## [Required action]
The answer must consist only of the lines from the line with "滑动窗口，它的其中一个作用就" to the line with "heapq.nlargest(3, nums)[2]", both included, exactly as they stand below.

## [Provided entries]
________________________

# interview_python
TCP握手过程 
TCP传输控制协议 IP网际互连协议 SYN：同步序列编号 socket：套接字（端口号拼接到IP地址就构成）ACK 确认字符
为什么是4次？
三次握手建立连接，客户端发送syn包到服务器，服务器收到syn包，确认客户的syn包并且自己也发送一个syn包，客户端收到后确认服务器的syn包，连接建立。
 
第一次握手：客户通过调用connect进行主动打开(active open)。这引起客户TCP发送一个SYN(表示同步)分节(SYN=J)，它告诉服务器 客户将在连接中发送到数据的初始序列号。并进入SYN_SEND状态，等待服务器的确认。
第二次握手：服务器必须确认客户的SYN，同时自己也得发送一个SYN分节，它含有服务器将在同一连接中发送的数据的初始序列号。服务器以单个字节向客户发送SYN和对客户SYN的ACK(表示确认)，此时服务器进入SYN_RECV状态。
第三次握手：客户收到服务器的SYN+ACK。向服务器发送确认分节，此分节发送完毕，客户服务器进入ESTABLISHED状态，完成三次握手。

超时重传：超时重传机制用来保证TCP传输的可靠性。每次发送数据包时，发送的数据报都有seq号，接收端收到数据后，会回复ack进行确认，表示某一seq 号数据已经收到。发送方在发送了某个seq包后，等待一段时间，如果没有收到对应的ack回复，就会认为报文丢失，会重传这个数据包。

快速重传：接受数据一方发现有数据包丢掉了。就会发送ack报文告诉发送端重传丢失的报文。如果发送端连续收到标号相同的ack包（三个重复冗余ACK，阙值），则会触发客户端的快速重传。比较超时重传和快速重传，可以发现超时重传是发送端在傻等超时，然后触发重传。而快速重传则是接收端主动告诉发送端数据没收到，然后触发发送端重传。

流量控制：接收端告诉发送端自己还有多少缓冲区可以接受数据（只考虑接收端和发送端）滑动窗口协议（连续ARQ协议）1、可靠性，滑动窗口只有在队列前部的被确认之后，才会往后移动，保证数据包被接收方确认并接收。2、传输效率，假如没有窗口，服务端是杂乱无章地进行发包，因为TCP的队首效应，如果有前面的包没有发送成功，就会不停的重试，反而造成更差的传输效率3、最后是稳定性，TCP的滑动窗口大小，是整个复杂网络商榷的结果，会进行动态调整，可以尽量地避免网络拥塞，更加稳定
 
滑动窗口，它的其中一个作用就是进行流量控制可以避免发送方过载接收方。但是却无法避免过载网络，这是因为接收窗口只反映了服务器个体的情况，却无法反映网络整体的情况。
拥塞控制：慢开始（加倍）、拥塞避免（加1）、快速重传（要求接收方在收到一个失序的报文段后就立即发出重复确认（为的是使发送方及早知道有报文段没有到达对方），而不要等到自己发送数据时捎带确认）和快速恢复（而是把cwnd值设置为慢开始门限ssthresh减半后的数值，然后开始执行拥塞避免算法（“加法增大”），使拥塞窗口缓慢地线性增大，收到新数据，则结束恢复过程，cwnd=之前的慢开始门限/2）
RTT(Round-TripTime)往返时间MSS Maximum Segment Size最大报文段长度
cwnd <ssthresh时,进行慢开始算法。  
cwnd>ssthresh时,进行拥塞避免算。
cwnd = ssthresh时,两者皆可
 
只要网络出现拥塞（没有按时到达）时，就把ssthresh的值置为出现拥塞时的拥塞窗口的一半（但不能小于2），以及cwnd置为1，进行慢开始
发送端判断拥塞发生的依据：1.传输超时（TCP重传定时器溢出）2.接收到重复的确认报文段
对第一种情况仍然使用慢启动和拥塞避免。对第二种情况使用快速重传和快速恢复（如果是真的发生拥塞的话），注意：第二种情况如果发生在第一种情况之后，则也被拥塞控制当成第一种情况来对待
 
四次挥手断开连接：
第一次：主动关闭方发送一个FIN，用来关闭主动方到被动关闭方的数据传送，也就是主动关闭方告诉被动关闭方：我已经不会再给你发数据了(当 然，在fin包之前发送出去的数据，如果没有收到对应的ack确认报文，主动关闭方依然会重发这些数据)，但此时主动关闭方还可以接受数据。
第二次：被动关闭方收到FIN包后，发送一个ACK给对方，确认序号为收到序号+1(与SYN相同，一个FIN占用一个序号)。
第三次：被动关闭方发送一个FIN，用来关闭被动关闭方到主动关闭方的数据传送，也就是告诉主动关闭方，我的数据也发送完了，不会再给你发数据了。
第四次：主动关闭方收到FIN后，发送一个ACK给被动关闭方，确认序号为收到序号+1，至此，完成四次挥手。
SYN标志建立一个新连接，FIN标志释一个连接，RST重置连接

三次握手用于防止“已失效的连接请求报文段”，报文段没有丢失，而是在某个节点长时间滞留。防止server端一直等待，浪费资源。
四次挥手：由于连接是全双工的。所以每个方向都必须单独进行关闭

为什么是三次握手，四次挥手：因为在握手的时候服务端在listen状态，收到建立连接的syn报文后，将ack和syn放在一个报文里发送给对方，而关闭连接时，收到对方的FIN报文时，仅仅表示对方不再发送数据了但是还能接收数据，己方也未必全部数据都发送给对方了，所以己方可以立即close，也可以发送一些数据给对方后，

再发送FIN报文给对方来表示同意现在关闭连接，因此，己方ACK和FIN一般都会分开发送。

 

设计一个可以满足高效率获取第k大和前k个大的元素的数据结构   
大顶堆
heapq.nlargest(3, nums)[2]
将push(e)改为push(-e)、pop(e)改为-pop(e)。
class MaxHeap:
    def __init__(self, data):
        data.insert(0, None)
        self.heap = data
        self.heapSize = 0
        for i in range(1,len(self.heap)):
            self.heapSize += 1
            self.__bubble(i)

________________________

## [Solution for this exercise]
滑动窗口，它的其中一个作用就是进行流量控制可以避免发送方过载接收方。但是却无法避免过载网络，这是因为接收窗口只反映了服务器个体的情况，却无法反映网络整体的情况。
拥塞控制：慢开始（加倍）、拥塞避免（加1）、快速重传（要求接收方在收到一个失序的报文段后就立即发出重复确认（为的是使发送方及早知道有报文段没有到达对方），而不要等到自己发送数据时捎带确认）和快速恢复（而是把cwnd值设置为慢开始门限ssthresh减半后的数值，然后开始执行拥塞避免算法（“加法增大”），使拥塞窗口缓慢地线性增大，收到新数据，则结束恢复过程，cwnd=之前的慢开始门限/2）
RTT(Round-TripTime)往返时间MSS Maximum Segment Size最大报文段长度
cwnd <ssthresh时,进行慢开始算法。  
cwnd>ssthresh时,进行拥塞避免算。
cwnd = ssthresh时,两者皆可
 
只要网络出现拥塞（没有按时到达）时，就把ssthresh的值置为出现拥塞时的拥塞窗口的一半（但不能小于2），以及cwnd置为1，进行慢开始
发送端判断拥塞发生的依据：1.传输超时（TCP重传定时器溢出）2.接收到重复的确认报文段
对第一种情况仍然使用慢启动和拥塞避免。对第二种情况使用快速重传和快速恢复（如果是真的发生拥塞的话），注意：第二种情况如果发生在第一种情况之后，则也被拥塞控制当成第一种情况来对待
 
四次挥手断开连接：
第一次：主动关闭方发送一个FIN，用来关闭主动方到被动关闭方的数据传送，也就是主动关闭方告诉被动关闭方：我已经不会再给你发数据了(当 然，在fin包之前发送出去的数据，如果没有收到对应的ack确认报文，主动关闭方依然会重发这些数据)，但此时主动关闭方还可以接受数据。
第二次：被动关闭方收到FIN包后，发送一个ACK给对方，确认序号为收到序号+1(与SYN相同，一个FIN占用一个序号)。
第三次：被动关闭方发送一个FIN，用来关闭被动关闭方到主动关闭方的数据传送，也就是告诉主动关闭方，我的数据也发送完了，不会再给你发数据了。
第四次：主动关闭方收到FIN后，发送一个ACK给被动关闭方，确认序号为收到序号+1，至此，完成四次挥手。
SYN标志建立一个新连接，FIN标志释一个连接，RST重置连接

三次握手用于防止“已失效的连接请求报文段”，报文段没有丢失，而是在某个节点长时间滞留。防止server端一直等待，浪费资源。
四次挥手：由于连接是全双工的。所以每个方向都必须单独进行关闭

为什么是三次握手，四次挥手：因为在握手的时候服务端在listen状态，收到建立连接的syn报文后，将ack和syn放在一个报文里发送给对方，而关闭连接时，收到对方的FIN报文时，仅仅表示对方不再发送数据了但是还能接收数据，己方也未必全部数据都发送给对方了，所以己方可以立即close，也可以发送一些数据给对方后，

再发送FIN报文给对方来表示同意现在关闭连接，因此，己方ACK和FIN一般都会分开发送。

 

设计一个可以满足高效率获取第k大和前k个大的元素的数据结构   
大顶堆
heapq.nlargest(3, nums)[2]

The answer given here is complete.